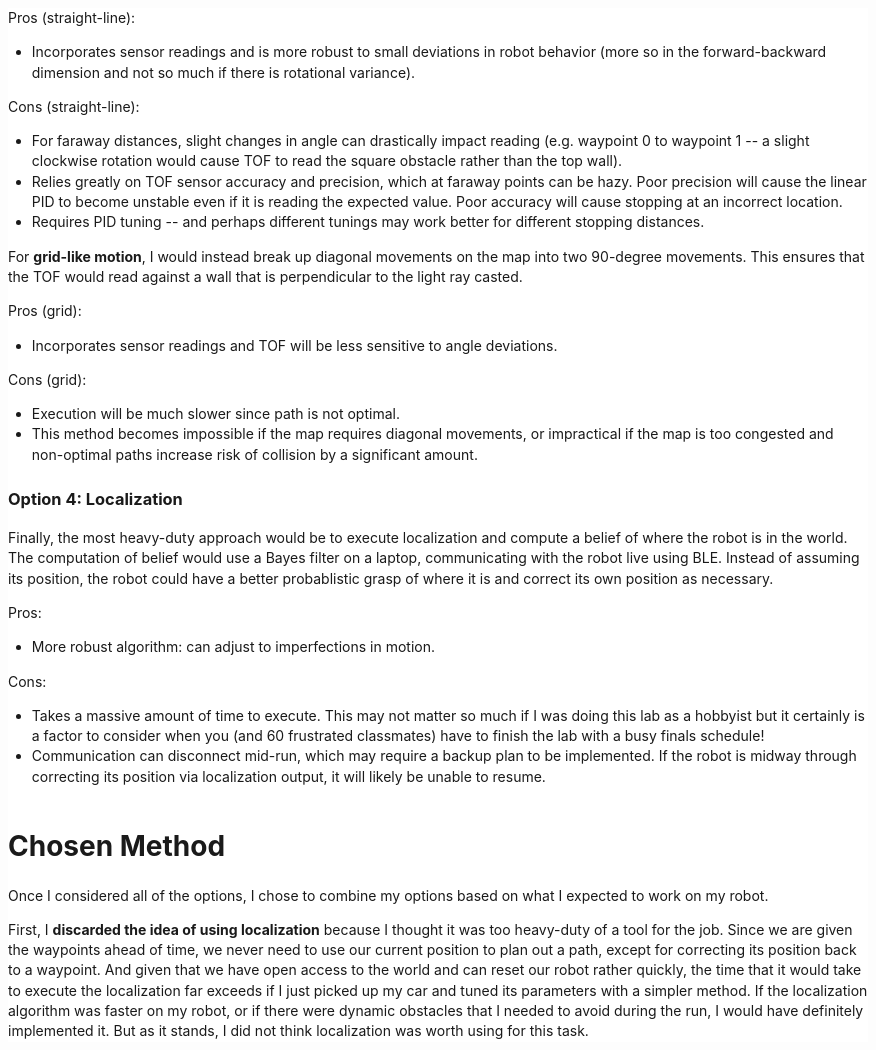 Pros (straight-line):
- Incorporates sensor readings and is more robust to small deviations in robot behavior (more so in the forward-backward dimension and not so much if there is rotational variance).

Cons (straight-line):
- For faraway distances, slight changes in angle can drastically impact reading (e.g. waypoint 0 to waypoint 1 -- a slight clockwise rotation would cause TOF to read the square obstacle rather than the top wall).
- Relies greatly on TOF sensor accuracy and precision, which at faraway points can be hazy. Poor precision will cause the linear PID to become unstable even if it is reading the expected value. Poor accuracy will cause stopping at an incorrect location.
- Requires PID tuning -- and perhaps different tunings may work better for different stopping distances.

For **grid-like motion**, I would instead break up diagonal movements on the map into two 90-degree movements. This ensures that the TOF would read against a wall that is perpendicular to the light ray casted.

Pros (grid):
- Incorporates sensor readings and TOF will be less sensitive to angle deviations.

Cons (grid):
- Execution will be much slower since path is not optimal.
- This method becomes impossible if the map requires diagonal movements, or impractical if the map is too congested and non-optimal paths increase risk of collision by a significant amount.

### Option 4: Localization

Finally, the most heavy-duty approach would be to execute localization and compute a belief of where the robot is in the world. The computation of belief would use a Bayes filter on a laptop, communicating with the robot live using BLE. Instead of assuming its position, the robot could have a better probablistic grasp of where it is and correct its own position as necessary.

Pros:
- More robust algorithm: can adjust to imperfections in motion.

Cons:
- Takes a massive amount of time to execute. This may not matter so much if I was doing this lab as a hobbyist but it certainly is a factor to consider when you (and 60 frustrated classmates) have to finish the lab with a busy finals schedule!
- Communication can disconnect mid-run, which may require a backup plan to be implemented. If the robot is midway through correcting its position via localization output, it will likely be unable to resume.

# Chosen Method

Once I considered all of the options, I chose to combine my options based on what I expected to work on my robot. 

First, I **discarded the idea of using localization** because I thought it was too heavy-duty of a tool for the job. Since we are given the waypoints ahead of time, we never need to use our current position to plan out a path, except for correcting its position back to a waypoint. And given that we have open access to the world and can reset our robot rather quickly, the time that it would take to execute the localization far exceeds if I just picked up my car and tuned its parameters with a simpler method. If the localization algorithm was faster on my robot, or if there were dynamic obstacles that I needed to avoid during the run, I would have definitely implemented it. But as it stands, I did not think localization was worth using for this task.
──────────────────────────────
> _The task_
Check every line of the records, and copy the ones that hold the word "readings".

> _Result_
- Incorporates sensor readings and is more robust to small deviations in robot behavior (more so in the forward-backward dimension and not so much if there is rotational variance).
- Incorporates sensor readings and TOF will be less sensitive to angle deviations.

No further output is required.